Provided data
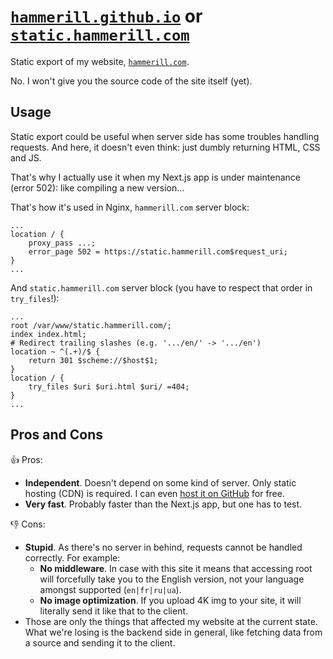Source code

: # [`hammerill.github.io`](https://hammerill.github.io/) or [`static.hammerill.com`](https://static.hammerill.com/)
Static export of my website, [`hammerill.com`](https://hammerill.com/).

No. I won't give you the source code of the site itself (yet).

## Usage
Static export could be useful when server side has some troubles handling requests.
And here, it doesn't even think: just dumbly returning HTML, CSS and JS.

That's why I actually use it when my Next.js app is under maintenance (error 502): like compiling a new version...

That's how it's used in Nginx, `hammerill.com` server block:
```nginx
...
location / {
    proxy_pass ...;
    error_page 502 = https://static.hammerill.com$request_uri;
}
...
```

And `static.hammerill.com` server block (you have to respect that order in `try_files`!):
```nginx
...
root /var/www/static.hammerill.com/;
index index.html;
# Redirect trailing slashes (e.g. '.../en/' -> '.../en')
location ~ ^(.+)/$ {
    return 301 $scheme://$host$1;
}
location / {
    try_files $uri $uri.html $uri/ =404;
}
...
```

## Pros and Cons
👍 Pros:
- **Independent**. Doesn't depend on some kind of server. Only static hosting (CDN) is required. I can even [host it on GitHub](https://hammerill.github.io/) for free.
- **Very fast**. Probably faster than the Next.js app, but one has to test.

👎 Cons:
- **Stupid**. As there's no server in behind, requests cannot be handled correctly. For example:
    * **No middleware**. In case with this site it means that accessing root will forcefully take you to the English version, not your language amongst supported (`en|fr|ru|ua`).
    * **No image optimization**. If you upload 4K img to your site, it will literally send it like that to the client.
- Those are only the things that affected my website at the current state.
  What we're losing is the backend side in general, like fetching data from a source and sending it to the client.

Assigned task
Wherever a line in the data above holds the word "Next", copy that line.

Exercise result
That's why I actually use it when my Next.js app is under maintenance (error 502): like compiling a new version...
- **Very fast**. Probably faster than the Next.js app, but one has to test.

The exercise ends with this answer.